Closing costs come in two basic types – recurring costs and non-recurring costs. A recurring cost is something you will pay again and again. Mortgage interest is a closing cost. Property taxes are a closing cost and so are home owners insurance. These are costs you will pay over the course of the loan. Property taxes are something that you have little control over. Mortgage interest you can adjust based upon the type of loan you take and the term of your selected mortgage. Homeowner’s insurance is something you can shop around for on your own so you do have some control over your insurance payments.

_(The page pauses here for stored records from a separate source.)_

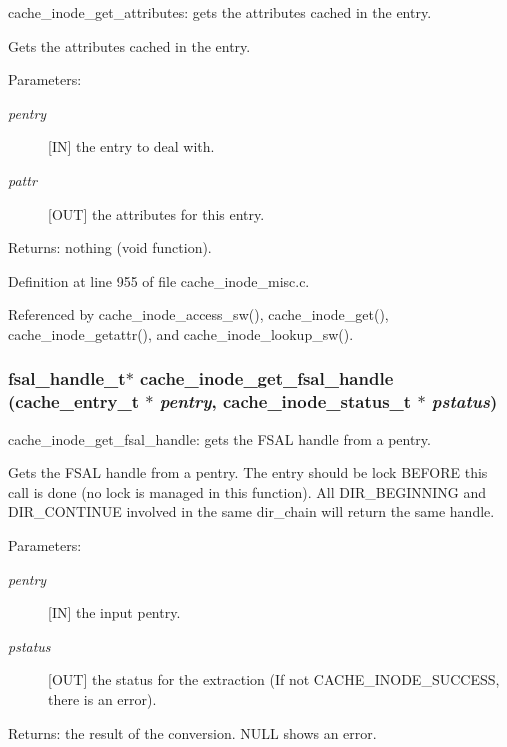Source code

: cache\_\-inode\_\-get\_\-attributes: gets the attributes cached in the entry.

Gets the attributes cached in the entry.

\begin{Desc}
\item[Parameters:]
\begin{description}
\item[{\em pentry}][IN] the entry to deal with. \item[{\em pattr}][OUT] the attributes for this entry.\end{description}
\end{Desc}
\begin{Desc}
\item[Returns:]nothing (void function). \end{Desc}


Definition at line 955 of file cache\_\-inode\_\-misc.c.

Referenced by cache\_\-inode\_\-access\_\-sw(), cache\_\-inode\_\-get(), cache\_\-inode\_\-getattr(), and cache\_\-inode\_\-lookup\_\-sw().
\subsubsection{\setlength{\rightskip}{0pt plus 5cm}fsal\_\-handle\_\-t$\ast$ cache\_\-inode\_\-get\_\-fsal\_\-handle (cache\_\-entry\_\-t $\ast$ {\em pentry}, cache\_\-inode\_\-status\_\-t $\ast$ {\em pstatus})}\label{cache__inode__misc_8c_a10}


cache\_\-inode\_\-get\_\-fsal\_\-handle: gets the FSAL handle from a pentry.

Gets the FSAL handle from a pentry. The entry should be lock BEFORE this call is done (no lock is managed in this function). All DIR\_\-BEGINNING and DIR\_\-CONTINUE involved in the same dir\_\-chain will return the same handle.

\begin{Desc}
\item[Parameters:]
\begin{description}
\item[{\em pentry}][IN] the input pentry. \item[{\em pstatus}][OUT] the status for the extraction (If not CACHE\_\-INODE\_\-SUCCESS, there is an error).\end{description}
\end{Desc}
\begin{Desc}
\item[Returns:]the result of the conversion. NULL shows an error. \end{Desc}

Non-recurring closing costs on the other hand will only happen once- at the closing table. These costs are for various services the lender needs in order to close your home loan. For example, the lender needs a property appraisal and a credit report. You’ll be quoted a fee for these and provide the needed funds to pay for the appraisal and credit. There are various other charges such as a processing fee or an underwriting fee a lender might ask for. These lender fees will be listed separately on your loan cost estimate. Third party fees include charges for an attorney or settlement agent. Title insurance is another third party fee you’ll see in addition to other title-related costs. Optional costs, those the lender doesn’t require but you elect to pay them, include fees for a property inspection or a pest inspection and others.
When you submit a loan application and have a property picked one of the many documents you’ll receive is the Cost Estimate or Good Faith Estimate. This document will itemize all the fees that you will see at your closing. Note, these are estimates but they’re pretty good ones. Lender fees such as appraisal, credit, origination and processing for example have a zero tolerance level which means the quoted fees cannot be higher when you go to close. If they are, the lender is responsible for paying them. Other third party fees the lender needs in order to close have a tolerance level of just 10% over the previously quoted number.

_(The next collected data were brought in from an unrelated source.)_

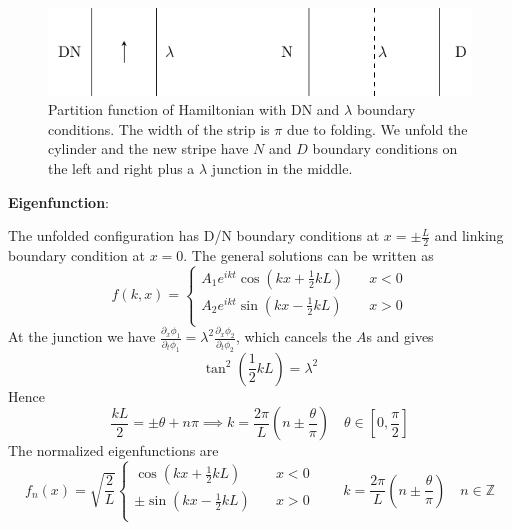 \documentclass{article}
\begin{document}
\begin{figure}[h]
\centering
\includegraphics[width=\textwidth]{fig_DN-lambda-gnd}
\caption{Partition function of Hamiltonian with DN and $\lambda$ boundary conditions. The width of the strip is $\pi$ due to folding. We unfold the cylinder and the new stripe have $N$ and $D$ boundary conditions on the left and right plus a $\lambda$ junction in the middle. }
\label{fig:DN-lambda-gnd}
\end{figure}

{\bf Eigenfunction}: 

The unfolded configuration has D/N boundary conditions at $x = \pm \frac{L}{2}$ and linking boundary condition at $x = 0$. The general solutions can be written as
\begin{equation}
f(k, x) = 
\left\lbrace
\begin{aligned}
  A_1 e^{i kt} \cos(kx +\frac{1}{2}kL ) &  \quad x < 0  \\
  A_2 e^{ikt}  \sin(kx - \frac{1}{2}kL ) & \quad x > 0   \\
\end{aligned} \right. 
\end{equation}
At the junction we have $\frac{\partial_x \phi_1}{ \partial_t \phi_1} = \lambda^2 \frac{\partial_x \phi_2}{ \partial_t \phi_2}$, which cancels the $A$s and gives
\begin{equation}
\tan ^2 (\frac{1}{2} kL ) = \lambda^2 
\end{equation}
Hence
\begin{equation}
 \frac{kL}{2} = \pm \theta + n \pi \implies  k = \frac{2\pi}{L}( n \pm \frac{\theta}{\pi} )  \quad \theta \in [0,\frac{\pi}{2} ]  
\end{equation}
The normalized eigenfunctions are
\begin{equation}
f_n(x) = \sqrt{\frac{2}{L}}
\left\lbrace
\begin{aligned}
  \cos(kx +\frac{1}{2}kL ) &  \quad x < 0  \\
  \pm \sin(kx - \frac{1}{2}kL ) & \quad x > 0   \\
\end{aligned} \right. 
\qquad 
k = \frac{2\pi}{L}( n \pm  \frac{\theta}{\pi} )  \quad n \in \mathbb{Z} 
\end{equation}
\end{document}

Who Pays Closing Costs on a House?
At your closing, there will be buyer fees and seller fees listed. You of course are responsible for the buyer’s list and the sellers have their own set of fees that will be deducted from the proceeds of the sale. There are traditional sellers and buyers costs that are paid separately but that doesn’t mean closing costs aren’t negotiable. They can be.

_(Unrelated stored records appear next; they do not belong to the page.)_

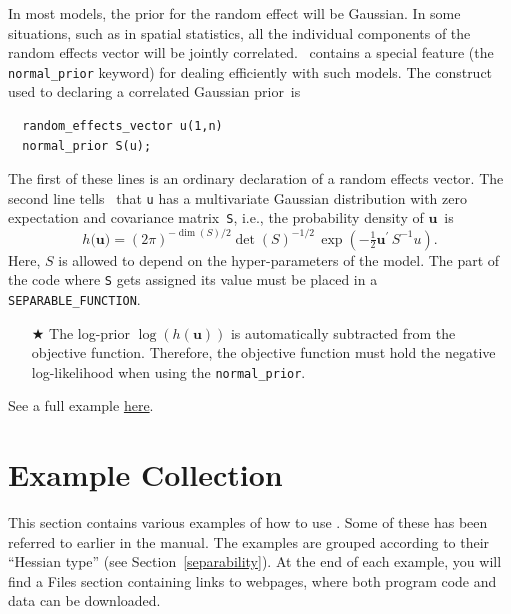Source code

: \documentclass{admbmanual}
\begin{document}
In most models, the prior for the random effect will be Gaussian. In some
situations, such as in spatial statistics, all the individual components of the
random effects vector will be jointly correlated. \scAB\ contains a special
feature (the \texttt{normal\_prior} keyword) for dealing efficiently with such
models. The construct used to declaring a correlated Gaussian prior~is
\begin{lstlisting}
  random_effects_vector u(1,n)
  normal_prior S(u);
\end{lstlisting}
The first of these lines is an ordinary declaration of a random effects vector.
The second line tells \scAB\ that \texttt{u} has a multivariate Gaussian
distribution with zero expectation and covariance matrix~\texttt{S}, i.e., the
probability density of $\mathbf{u}$~is
\[
h(\mathbf{u)=}\left( 2\pi \right) ^{-\dim(S)/2}\det (S)^{-1/2}\,
\exp \left( - \tfrac{1}{2}\mathbf{u}^{\prime} \, S^{-1}u\right) .
\]
Here, $S$ is allowed to depend on the hyper-parameters of the model. The part of
the code where \texttt{S} gets assigned its value must be placed in a
\texttt{SEPARABLE\_FUNCTION}. %
\begin{itemize}
  \item[$\bigstar$] The log-prior $\log \left( h\left( \mathbf{u}\right) \right)
  $ is automatically subtracted from the objective function. Therefore, the
  objective function must hold the negative log-likelihood when using the
  \texttt{normal\_prior}.
\end{itemize}
See a full example
\href{http://otter-rsch.com/admbre/examples/spatial/spatial.html}{here}.

\appendix

\chapter{Example Collection}
\label{sec:example_collection}

This section contains various examples of how to use \scAR. Some of these has
been referred to earlier in the manual. The examples are grouped according to
their ``Hessian type'' (see Section~\ref{separability}). At the end of each
example, you will find a Files section containing links to webpages, where both
program code and data can be downloaded.
\end{document}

What Closing Costs on a House are Negotiable?
The first way to negotiate closing costs is simply to ask the seller to pay them. In your offer, you can say something like, “Seller to pay $3,000 of buyer’s closing costs” or “Seller to pay up to 2.00% of the sales price toward buyer’s costs at the settlement table. The seller can simply say yes, no or make a counter offer. You’ll want to discuss this strategy with your real estate agent. In tight real estate markets sellers are less inclined to give up anything, for example. In this situation where you want the sellers to pay $3,000 for your costs, adjust your offer upward by $3,000 to offset the seller credit.
What Closing Costs on a House are Optional?
While lenders must quote the same lender fees to all borrowers what a lender can do is provide a lender credit. This is accomplished by adjusting the interest rate on the selected mortgage upward. For example, take a 30 year fixed rate. Your loan officer might tell you that if you paid one discount point, or 1.00%, the rate on your loan will be lowered by 0.25%. Conversely, if you increase your rate by 0.25% the lender can provide a credit of 1.00% of your loan amount. A $300,000 loan with a 1.00% credit is $3,000. And finally, you can combine a seller credit with a lender credit as part of your negotiating process.
There never has been nor never will be a “no closing cost” loan. There are fees, it’s just who pays them that matters.